Doughnuts with salted caramel sauce

By Drum Digital
14 May 2015

This caramel sauce is perfect for any dessert you fancy – but try out doughnuts covered in caramel.

Makes 13

Preparation: 15 min

Resting: 1 hour

Cooking: 15 min

10 g instant dry yeast

15 ml (1 T) lukewarm water

125 ml (½ c) lukewarm milk

30 ml (2 T) castor sugar

50 g butter, melted

500 ml (2 c) flour

2 eggs

oil for frying


250 ml (1 c) castor sugar

80 g butter

125 ml (½ c) cream

2,5 ml (½ t) salt

1 Place the yeast, water, milk and 15 ml (1 T) castor sugar in a large bowl and set in a warm place for 10 minutes or until bubbles appear on the surface.

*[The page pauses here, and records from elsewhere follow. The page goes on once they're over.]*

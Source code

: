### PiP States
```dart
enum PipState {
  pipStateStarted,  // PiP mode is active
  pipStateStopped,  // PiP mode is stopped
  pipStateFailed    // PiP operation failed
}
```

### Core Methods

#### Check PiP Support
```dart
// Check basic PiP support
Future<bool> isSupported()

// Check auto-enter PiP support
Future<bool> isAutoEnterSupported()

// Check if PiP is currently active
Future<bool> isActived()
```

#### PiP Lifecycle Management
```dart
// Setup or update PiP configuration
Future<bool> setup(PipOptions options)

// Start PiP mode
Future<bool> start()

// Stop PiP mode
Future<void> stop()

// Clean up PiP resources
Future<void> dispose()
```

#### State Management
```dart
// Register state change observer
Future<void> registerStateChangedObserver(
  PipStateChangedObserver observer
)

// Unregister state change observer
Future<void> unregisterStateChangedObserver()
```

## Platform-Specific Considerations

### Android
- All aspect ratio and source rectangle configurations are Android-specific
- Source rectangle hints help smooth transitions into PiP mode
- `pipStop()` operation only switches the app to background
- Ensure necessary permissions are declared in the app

2 Add the butter, flour, eggs and remaining castor sugar to the yeast mixture and combine until a sticky dough forms. Turn out on a lightly floured surface and knead until smooth.

3 Place the dough in a lightly oiled bowl, cover with clingwrap and set in a warm place for 45 minutes or until doubles in size.

4 Knead the dough on a lightly floured surface for 5 minutes or until smooth and elastic. Roll into a small tennis ball size portions and place on a baking tray lined with baking paper. Set aside for 15 minutes or until risen.

5 In a large pot half filled with oil over medium heat, fry the doughnuts for 2 minutes or until golden in colour. Drain on paper towel.

6 Caramel sauce Place the castor sugar in a saucepan over medium heat, swirling the pot as the sugar melts. Let it cook until an amber colour without burning. Immediately add the butter and stir until completely melted. Slowly pour in the cream and stir until the mixture is well mixed. Set aside and stir in the salt. When completely cooled pour over the doughnuts.